Stem cell metabolism alters significantly as cells differentiate down various lineages. Comparing metabolism along time courses of several kinds of differentiation highlights how and when metabolic profiles of stem cells changes as they develop to different types.
Initial studies show that CoMet (computational Metabolomics) has predicted some anti-proliferative metabolites when tested on Jurkat cells. This work proposes to improve CoMet’s predictive accuracy by integrating GCxGC-MS measurements of metabolite levels into the model.

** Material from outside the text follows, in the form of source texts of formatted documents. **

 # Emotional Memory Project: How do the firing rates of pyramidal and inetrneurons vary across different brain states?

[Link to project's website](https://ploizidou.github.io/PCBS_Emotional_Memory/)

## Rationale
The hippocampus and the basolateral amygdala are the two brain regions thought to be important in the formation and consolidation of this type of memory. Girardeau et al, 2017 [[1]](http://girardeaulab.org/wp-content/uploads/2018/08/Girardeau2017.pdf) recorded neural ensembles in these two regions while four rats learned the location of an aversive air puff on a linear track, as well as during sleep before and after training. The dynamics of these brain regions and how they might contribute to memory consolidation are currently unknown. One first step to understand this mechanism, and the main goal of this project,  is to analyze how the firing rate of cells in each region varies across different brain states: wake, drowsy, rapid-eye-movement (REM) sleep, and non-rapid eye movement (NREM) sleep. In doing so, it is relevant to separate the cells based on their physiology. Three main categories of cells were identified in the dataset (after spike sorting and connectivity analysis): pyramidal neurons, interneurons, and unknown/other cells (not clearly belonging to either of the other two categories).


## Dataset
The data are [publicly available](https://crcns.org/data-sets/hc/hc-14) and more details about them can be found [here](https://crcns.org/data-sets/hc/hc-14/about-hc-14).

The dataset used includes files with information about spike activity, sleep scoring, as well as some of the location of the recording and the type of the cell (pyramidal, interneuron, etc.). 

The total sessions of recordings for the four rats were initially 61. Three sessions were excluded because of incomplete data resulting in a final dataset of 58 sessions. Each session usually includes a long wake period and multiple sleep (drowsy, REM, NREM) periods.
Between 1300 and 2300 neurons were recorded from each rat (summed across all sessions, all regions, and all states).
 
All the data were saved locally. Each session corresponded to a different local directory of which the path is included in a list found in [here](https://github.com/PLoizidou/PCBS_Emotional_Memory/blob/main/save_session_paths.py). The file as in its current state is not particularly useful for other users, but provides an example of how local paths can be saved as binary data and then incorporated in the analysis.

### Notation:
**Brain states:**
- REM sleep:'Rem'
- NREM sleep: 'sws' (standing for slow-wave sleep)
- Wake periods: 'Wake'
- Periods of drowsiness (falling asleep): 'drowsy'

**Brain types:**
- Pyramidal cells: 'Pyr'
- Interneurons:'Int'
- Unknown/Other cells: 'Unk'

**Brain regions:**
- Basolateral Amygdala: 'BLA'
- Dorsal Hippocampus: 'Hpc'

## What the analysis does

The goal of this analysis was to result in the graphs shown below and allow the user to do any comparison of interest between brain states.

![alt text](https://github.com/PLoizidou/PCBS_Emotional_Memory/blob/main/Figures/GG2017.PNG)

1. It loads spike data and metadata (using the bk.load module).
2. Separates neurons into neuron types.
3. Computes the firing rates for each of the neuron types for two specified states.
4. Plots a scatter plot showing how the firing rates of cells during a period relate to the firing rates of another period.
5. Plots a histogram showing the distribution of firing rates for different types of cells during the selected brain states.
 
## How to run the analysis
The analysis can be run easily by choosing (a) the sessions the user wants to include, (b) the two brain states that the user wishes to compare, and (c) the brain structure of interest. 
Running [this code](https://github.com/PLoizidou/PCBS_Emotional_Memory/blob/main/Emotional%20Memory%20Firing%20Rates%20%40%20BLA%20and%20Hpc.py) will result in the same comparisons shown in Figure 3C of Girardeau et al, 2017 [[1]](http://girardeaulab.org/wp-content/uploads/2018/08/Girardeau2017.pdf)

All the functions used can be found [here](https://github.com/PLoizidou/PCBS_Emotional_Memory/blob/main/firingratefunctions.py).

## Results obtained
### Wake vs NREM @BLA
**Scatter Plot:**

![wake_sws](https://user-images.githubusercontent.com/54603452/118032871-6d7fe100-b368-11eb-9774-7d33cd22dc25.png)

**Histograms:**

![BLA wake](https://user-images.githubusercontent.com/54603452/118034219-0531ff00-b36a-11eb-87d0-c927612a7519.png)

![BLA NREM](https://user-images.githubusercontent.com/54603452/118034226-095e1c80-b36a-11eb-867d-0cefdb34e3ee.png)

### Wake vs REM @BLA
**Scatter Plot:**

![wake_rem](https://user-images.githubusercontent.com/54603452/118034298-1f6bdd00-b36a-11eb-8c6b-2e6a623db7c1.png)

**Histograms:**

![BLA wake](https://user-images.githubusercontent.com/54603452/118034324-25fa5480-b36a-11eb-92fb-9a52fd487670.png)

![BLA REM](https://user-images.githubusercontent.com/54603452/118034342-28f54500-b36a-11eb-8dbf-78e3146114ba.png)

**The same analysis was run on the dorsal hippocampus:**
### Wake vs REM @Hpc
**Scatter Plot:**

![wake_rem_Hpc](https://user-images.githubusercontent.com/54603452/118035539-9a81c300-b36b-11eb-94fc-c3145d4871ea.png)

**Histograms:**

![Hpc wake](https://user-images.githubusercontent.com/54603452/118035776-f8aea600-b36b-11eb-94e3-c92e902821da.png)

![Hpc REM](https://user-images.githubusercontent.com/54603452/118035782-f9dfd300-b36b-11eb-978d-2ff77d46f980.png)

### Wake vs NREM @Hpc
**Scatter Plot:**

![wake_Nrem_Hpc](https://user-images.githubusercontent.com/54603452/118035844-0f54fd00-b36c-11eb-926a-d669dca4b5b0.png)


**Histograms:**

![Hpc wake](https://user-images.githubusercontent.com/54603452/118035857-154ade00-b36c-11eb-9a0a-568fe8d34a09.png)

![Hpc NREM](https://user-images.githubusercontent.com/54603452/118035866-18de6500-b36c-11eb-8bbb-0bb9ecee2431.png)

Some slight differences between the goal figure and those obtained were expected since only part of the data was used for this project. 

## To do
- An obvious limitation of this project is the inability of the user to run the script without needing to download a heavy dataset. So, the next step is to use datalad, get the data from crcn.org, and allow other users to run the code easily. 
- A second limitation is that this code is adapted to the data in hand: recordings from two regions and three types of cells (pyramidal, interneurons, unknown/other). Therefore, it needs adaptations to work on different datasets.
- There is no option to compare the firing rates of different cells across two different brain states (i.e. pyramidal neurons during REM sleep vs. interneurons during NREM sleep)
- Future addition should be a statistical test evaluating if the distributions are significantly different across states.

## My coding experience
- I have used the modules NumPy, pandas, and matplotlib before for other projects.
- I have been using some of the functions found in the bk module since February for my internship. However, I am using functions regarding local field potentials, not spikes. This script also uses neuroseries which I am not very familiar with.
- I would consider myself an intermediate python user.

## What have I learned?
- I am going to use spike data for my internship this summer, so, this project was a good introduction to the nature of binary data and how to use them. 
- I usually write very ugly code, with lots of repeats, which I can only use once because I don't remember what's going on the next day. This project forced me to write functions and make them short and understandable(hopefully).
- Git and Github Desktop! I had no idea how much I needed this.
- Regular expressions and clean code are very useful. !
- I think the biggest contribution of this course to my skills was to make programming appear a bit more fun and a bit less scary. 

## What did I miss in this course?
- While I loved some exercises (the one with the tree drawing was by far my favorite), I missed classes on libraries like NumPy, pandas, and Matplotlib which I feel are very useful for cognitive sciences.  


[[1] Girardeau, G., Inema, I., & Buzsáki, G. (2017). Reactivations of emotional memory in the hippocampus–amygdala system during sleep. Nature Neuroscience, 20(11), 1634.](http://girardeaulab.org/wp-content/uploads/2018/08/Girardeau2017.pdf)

We are developing a novel medical test based on bacterial sensors that respond to defined micronutrient levels. Such a test would be cheap, convenient, and allow on-site diagnosis of micronutrient deficiencies in the populations most at risk.
Small molecule microarrays of yeast metabolites and assays coupled with gas chromatography analysis will provide a high-throughput platform for qualitatively identifying protein-metabolite binding pairs.
Mathematical modeling, machine learning techniques, and Bayesian networks will be used to analyze and integrate different types of “-omic” data sets from non-human primate model systems and their corresponding malaria parasites.
We are developing new computational strategies that use metabolomics datasets to improve the accuracy of strains designed in silico by predicting intracellular metabolite concentrations and using machine learning strategies to infer regulatory interactions.